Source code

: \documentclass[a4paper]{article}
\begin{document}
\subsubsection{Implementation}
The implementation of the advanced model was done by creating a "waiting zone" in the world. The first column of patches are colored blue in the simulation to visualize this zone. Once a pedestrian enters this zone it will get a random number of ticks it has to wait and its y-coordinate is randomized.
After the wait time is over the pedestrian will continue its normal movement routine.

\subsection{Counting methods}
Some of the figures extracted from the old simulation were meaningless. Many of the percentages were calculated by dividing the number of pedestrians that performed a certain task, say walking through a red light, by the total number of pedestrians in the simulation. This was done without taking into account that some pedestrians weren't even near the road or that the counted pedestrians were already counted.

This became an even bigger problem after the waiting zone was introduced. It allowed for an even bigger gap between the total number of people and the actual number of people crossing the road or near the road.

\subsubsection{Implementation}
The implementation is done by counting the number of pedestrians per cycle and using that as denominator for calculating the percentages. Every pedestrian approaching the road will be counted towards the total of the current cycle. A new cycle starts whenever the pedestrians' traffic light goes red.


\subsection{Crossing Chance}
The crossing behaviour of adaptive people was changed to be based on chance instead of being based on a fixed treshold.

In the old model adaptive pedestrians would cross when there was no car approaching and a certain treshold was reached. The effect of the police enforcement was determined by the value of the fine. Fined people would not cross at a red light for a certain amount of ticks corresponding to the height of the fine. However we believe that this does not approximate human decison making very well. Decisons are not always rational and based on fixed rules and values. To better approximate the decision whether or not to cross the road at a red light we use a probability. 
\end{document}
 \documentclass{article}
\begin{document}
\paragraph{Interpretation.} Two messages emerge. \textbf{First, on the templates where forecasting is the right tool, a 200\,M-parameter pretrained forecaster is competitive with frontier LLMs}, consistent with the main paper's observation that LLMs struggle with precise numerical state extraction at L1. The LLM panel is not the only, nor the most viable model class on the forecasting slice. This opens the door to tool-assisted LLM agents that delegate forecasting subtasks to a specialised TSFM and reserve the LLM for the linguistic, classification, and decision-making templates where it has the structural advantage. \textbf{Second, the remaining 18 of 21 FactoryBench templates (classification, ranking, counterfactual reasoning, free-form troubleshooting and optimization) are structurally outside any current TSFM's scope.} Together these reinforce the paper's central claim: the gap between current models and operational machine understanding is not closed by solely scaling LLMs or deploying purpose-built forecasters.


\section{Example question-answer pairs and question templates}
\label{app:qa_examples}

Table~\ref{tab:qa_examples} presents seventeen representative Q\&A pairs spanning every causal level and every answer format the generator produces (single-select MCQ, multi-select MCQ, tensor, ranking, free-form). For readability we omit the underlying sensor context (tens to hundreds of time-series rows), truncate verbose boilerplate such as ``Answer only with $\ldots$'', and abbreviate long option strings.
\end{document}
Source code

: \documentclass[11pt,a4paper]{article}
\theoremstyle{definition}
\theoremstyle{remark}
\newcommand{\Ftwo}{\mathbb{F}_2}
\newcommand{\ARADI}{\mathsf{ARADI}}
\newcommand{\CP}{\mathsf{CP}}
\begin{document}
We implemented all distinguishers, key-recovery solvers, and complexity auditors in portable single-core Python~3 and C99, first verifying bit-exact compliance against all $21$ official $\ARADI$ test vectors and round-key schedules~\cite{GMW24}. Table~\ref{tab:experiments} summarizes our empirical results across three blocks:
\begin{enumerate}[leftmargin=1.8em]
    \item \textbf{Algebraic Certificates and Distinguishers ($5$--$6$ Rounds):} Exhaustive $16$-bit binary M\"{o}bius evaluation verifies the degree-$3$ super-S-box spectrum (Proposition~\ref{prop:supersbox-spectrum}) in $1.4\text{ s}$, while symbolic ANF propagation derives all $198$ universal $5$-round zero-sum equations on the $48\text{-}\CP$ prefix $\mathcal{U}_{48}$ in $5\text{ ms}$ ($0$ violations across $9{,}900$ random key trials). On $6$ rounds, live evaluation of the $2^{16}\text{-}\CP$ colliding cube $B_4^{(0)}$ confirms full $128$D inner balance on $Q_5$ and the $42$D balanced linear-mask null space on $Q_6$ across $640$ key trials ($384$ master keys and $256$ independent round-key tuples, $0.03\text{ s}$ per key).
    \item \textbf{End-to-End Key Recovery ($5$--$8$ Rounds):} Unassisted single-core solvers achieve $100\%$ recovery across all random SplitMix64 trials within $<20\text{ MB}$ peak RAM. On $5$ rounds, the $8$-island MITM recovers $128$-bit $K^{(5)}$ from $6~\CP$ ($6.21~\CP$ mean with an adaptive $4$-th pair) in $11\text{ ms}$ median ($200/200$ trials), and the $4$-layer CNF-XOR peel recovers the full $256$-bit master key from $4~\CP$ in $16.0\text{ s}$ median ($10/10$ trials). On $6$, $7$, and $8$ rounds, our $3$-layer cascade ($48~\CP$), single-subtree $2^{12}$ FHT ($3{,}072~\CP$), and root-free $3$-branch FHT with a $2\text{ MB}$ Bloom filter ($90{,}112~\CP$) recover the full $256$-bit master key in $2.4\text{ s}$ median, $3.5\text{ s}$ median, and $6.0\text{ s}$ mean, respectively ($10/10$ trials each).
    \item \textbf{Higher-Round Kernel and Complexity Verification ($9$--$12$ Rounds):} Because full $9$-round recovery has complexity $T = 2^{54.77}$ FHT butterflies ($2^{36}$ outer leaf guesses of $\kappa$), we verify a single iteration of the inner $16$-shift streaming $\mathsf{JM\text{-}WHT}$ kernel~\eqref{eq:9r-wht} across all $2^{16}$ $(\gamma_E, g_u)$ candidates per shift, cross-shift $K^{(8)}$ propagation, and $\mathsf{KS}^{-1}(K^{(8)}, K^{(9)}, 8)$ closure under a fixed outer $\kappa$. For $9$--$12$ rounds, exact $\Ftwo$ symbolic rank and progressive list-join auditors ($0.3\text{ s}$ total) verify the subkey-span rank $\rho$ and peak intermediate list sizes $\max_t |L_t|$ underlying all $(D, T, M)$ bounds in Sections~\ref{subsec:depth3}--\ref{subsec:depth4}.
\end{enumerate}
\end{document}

## [Your goal]
Go through the listing, find each line with the word "waiting", and copy it.

## [Result below]
The implementation of the advanced model was done by creating a "waiting zone" in the world. The first column of patches are colored blue in the simulation to visualize this zone. Once a pedestrian enters this zone it will get a random number of ticks it has to wait and its y-coordinate is randomized.
This became an even bigger problem after the waiting zone was introduced. It allowed for an even bigger gap between the total number of people and the actual number of people crossing the road or near the road.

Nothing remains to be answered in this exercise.